_Records for this task:_
[Start of section]
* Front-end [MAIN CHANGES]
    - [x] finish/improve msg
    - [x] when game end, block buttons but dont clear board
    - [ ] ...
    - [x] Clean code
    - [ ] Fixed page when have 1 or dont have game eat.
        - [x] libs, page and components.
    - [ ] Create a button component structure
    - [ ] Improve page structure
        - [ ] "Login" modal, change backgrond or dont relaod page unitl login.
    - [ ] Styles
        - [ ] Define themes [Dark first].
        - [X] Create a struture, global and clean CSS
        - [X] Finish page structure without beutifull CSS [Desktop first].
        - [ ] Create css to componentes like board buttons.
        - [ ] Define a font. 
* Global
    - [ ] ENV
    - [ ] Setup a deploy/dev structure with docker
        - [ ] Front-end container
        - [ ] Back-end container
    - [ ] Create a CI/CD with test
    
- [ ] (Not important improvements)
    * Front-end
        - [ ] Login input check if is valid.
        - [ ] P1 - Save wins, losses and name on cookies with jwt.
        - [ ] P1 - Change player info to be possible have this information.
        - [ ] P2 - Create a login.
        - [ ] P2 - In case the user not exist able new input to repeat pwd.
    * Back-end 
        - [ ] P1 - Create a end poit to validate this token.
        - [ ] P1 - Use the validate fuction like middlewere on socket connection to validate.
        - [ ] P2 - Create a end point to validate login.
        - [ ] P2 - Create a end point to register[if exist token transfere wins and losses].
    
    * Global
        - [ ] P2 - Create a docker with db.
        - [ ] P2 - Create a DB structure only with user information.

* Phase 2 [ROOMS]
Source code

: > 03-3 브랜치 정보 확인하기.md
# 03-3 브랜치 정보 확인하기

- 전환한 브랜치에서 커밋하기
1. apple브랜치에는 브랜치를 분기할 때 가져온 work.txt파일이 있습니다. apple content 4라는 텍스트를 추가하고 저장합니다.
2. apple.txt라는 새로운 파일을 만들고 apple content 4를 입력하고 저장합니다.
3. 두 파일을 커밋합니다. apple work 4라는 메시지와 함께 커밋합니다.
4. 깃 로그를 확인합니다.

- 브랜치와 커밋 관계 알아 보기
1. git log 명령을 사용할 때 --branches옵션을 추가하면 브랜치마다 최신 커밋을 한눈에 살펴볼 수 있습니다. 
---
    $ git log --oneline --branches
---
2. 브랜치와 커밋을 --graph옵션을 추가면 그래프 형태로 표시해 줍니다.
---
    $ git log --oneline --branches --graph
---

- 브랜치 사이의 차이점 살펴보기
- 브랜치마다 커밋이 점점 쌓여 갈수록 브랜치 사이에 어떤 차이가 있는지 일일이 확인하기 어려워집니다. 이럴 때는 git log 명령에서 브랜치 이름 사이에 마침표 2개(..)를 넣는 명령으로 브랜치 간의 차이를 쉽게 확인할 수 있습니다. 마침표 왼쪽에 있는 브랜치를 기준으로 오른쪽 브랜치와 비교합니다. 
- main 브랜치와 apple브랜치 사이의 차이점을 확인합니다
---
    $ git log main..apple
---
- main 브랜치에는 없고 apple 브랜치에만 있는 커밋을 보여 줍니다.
[End of section]
The answer must be every record above, repeated exactly as written.

_Exercise answer:_
* Front-end [MAIN CHANGES]
    - [x] finish/improve msg
    - [x] when game end, block buttons but dont clear board
    - [ ] ...
    - [x] Clean code
    - [ ] Fixed page when have 1 or dont have game eat.
        - [x] libs, page and components.
    - [ ] Create a button component structure
    - [ ] Improve page structure
        - [ ] "Login" modal, change backgrond or dont relaod page unitl login.
    - [ ] Styles
        - [ ] Define themes [Dark first].
        - [X] Create a struture, global and clean CSS
        - [X] Finish page structure without beutifull CSS [Desktop first].
        - [ ] Create css to componentes like board buttons.
        - [ ] Define a font. 
* Global
    - [ ] ENV
    - [ ] Setup a deploy/dev structure with docker
        - [ ] Front-end container
        - [ ] Back-end container
    - [ ] Create a CI/CD with test
    
- [ ] (Not important improvements)
    * Front-end
        - [ ] Login input check if is valid.
        - [ ] P1 - Save wins, losses and name on cookies with jwt.
        - [ ] P1 - Change player info to be possible have this information.
        - [ ] P2 - Create a login.
        - [ ] P2 - In case the user not exist able new input to repeat pwd.
    * Back-end 
        - [ ] P1 - Create a end poit to validate this token.
        - [ ] P1 - Use the validate fuction like middlewere on socket connection to validate.
        - [ ] P2 - Create a end point to validate login.
        - [ ] P2 - Create a end point to register[if exist token transfere wins and losses].
    
    * Global
        - [ ] P2 - Create a docker with db.
        - [ ] P2 - Create a DB structure only with user information.

* Phase 2 [ROOMS]
Source code

: > 03-3 브랜치 정보 확인하기.md
# 03-3 브랜치 정보 확인하기

- 전환한 브랜치에서 커밋하기
1. apple브랜치에는 브랜치를 분기할 때 가져온 work.txt파일이 있습니다. apple content 4라는 텍스트를 추가하고 저장합니다.
2. apple.txt라는 새로운 파일을 만들고 apple content 4를 입력하고 저장합니다.
3. 두 파일을 커밋합니다. apple work 4라는 메시지와 함께 커밋합니다.
4. 깃 로그를 확인합니다.

- 브랜치와 커밋 관계 알아 보기
1. git log 명령을 사용할 때 --branches옵션을 추가하면 브랜치마다 최신 커밋을 한눈에 살펴볼 수 있습니다. 
---
    $ git log --oneline --branches
---
2. 브랜치와 커밋을 --graph옵션을 추가면 그래프 형태로 표시해 줍니다.
---
    $ git log --oneline --branches --graph
---

- 브랜치 사이의 차이점 살펴보기
- 브랜치마다 커밋이 점점 쌓여 갈수록 브랜치 사이에 어떤 차이가 있는지 일일이 확인하기 어려워집니다. 이럴 때는 git log 명령에서 브랜치 이름 사이에 마침표 2개(..)를 넣는 명령으로 브랜치 간의 차이를 쉽게 확인할 수 있습니다. 마침표 왼쪽에 있는 브랜치를 기준으로 오른쪽 브랜치와 비교합니다. 
- main 브랜치와 apple브랜치 사이의 차이점을 확인합니다
---
    $ git log main..apple
---
- main 브랜치에는 없고 apple 브랜치에만 있는 커밋을 보여 줍니다.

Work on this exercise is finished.